骨砖：结构与材料组成对骨支架力学和生物学性能的影响

Bone Bricks: The Effect of Architecture and Material Composition on the Mechanical and Biological Performance of Bone Scaffolds.

作者信息

Daskalakis Evangelos, Huang Boyang, Vyas Cian, Acar Anil A, Liu Fengyuan, Fallah Ali, Cooper Glen, Weightman Andrew, Blunn Gordon, Koç Bahattin, Bartolo Paulo

机构信息

School of Mechanical, Aerospace and Civil Engineering, University of Manchester, ManchesterM13 9PL, U.K.

Integrated Manufacturing Technologies Research and Application Center, Sabanci University, Tuzla 34956, Istanbul, Turkey.

出版信息

ACS Omega. 2022 Feb 22;7(9):7515-7530. doi: 10.1021/acsomega.1c05437. eCollection 2022 Mar 8.

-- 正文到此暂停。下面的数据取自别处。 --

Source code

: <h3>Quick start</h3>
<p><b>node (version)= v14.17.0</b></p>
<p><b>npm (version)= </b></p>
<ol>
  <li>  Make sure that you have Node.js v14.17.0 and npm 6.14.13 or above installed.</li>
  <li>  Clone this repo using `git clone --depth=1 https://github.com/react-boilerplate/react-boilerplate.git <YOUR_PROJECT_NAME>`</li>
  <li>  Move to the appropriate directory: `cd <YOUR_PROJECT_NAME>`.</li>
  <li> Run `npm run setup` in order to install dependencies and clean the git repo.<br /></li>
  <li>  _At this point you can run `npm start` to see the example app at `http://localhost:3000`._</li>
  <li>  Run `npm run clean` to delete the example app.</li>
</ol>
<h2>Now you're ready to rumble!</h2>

DOI:10.1021/acsomega.1c05437

PMID:35284712

原文链接:https://pmc.ncbi.nlm.nih.gov/articles/PMC8908495/

Abstract

Large bone loss injuries require high-performance scaffolds with an architecture and material composition resembling native bone. However, most bone scaffold studies focus on three-dimensional (3D) structures with simple rectangular or circular geometries and uniform pores, not able to recapitulate the geometric characteristics of the native tissue. This paper addresses this limitation by proposing novel anatomically designed scaffolds (bone bricks) with nonuniform pore dimensions (pore size gradients) designed based on new lay-dawn pattern strategies. The gradient design allows one to tailor the properties of the bricks and together with the incorporation of ceramic materials allows one to obtain structures with high mechanical properties (higher than reported in the literature for the same material composition) and improved biological characteristics.

摘要

大面积骨缺损损伤需要具有类似于天然骨的结构和材料组成的高性能支架。然而，大多数骨支架研究集中在具有简单矩形或圆形几何形状和均匀孔隙的三维（3D）结构上，无法重现天然组织的几何特征。本文通过提出基于新的铺设模式策略设计的具有不均匀孔径（孔径梯度）的新型解剖学设计支架（骨砖）来解决这一局限性。梯度设计使人们能够定制骨砖的性能，并且通过掺入陶瓷材料，能够获得具有高机械性能（高于相同材料组成的文献报道）和改善的生物学特性的结构。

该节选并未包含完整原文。